During the night between Friday the 29th and Saturday the 30th of May we detected a delay between the targeted processing time and the actual time the job was queued for processing.
Our investigation following the incident has determined that the problem only affected customers with non-standard processing flows. The majority of our customers are on the standard setup and did not experience any issues.
To understand the root cause of the problem you have to know: That all job queing happens in two groups, “standard" and "non-standard”. And all jobs in a group are queued sequentially and that the order are randomized between runs.
The problem originated in the handling of custom processing scripts used in non-standard setups. That is why only customers in the non-standard group were affected.

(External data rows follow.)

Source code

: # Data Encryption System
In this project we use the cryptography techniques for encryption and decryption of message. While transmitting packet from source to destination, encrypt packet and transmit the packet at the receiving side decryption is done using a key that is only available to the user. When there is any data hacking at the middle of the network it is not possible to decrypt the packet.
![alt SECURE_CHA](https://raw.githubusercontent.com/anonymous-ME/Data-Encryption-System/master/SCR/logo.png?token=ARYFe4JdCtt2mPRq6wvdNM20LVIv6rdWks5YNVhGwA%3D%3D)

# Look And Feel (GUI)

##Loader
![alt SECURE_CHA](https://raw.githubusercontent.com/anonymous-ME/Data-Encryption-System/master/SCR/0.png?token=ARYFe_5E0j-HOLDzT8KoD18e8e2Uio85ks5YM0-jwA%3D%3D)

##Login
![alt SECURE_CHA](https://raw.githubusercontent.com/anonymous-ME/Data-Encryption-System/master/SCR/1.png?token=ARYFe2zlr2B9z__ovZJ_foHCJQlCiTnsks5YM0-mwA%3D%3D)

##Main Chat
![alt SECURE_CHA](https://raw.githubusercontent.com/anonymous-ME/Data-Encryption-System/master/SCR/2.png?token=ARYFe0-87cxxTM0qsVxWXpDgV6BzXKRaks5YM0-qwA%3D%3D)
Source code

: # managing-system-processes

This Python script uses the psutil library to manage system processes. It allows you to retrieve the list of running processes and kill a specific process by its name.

Some of the custom processing scripts generate an excessive amount of IO - file operations - on the storage server. This caused a delay and since jobs are queued sequentially any job following a delayed job will also be delayed
During the 30th the amount of IO reached a limit on the storage server causing abnormal delays.
By randomizing the running order we ensure that a single job that fails cannot prevent any other pending job from running - that could happen if the jobs always ran in the same order. In that case no jobs after the failing job would ever run. We, of course, want to ensure all jobs will run, but this has the side-effect that the running order does not take any delays into account. It is not a problem when everything is within normal parameters, but this caused additional delays for some papers, because they ended in the "wrong" end of the queue.

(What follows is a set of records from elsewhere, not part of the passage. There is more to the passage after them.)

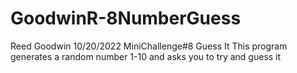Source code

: # GoodwinR-8NumberGuess
Reed Goodwin
10/20/2022
MiniChallenge#8 Guess It
This program generates a random number 1-10 and asks you to try and guess it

Saturday morning we alleviated the problem by moving some of the processing away from the contested resource.
We have done a series of improvements to the non-standard setup over the last couple of weeks to generally improve the setup for all customers using it. Monday the 1st of June we updated all custom processing scripts to limit the amount of IO generated. This will completely remove any risk of hitting the IO ceiling.
To eliminate any change of a reoccurrence we will add another level of monitoring and logging to the system queing jobs for processing. This will cover both standard and non-standard flows.
Thankfully all papers where processed before the morning rush and in the end the end-user impact was very low.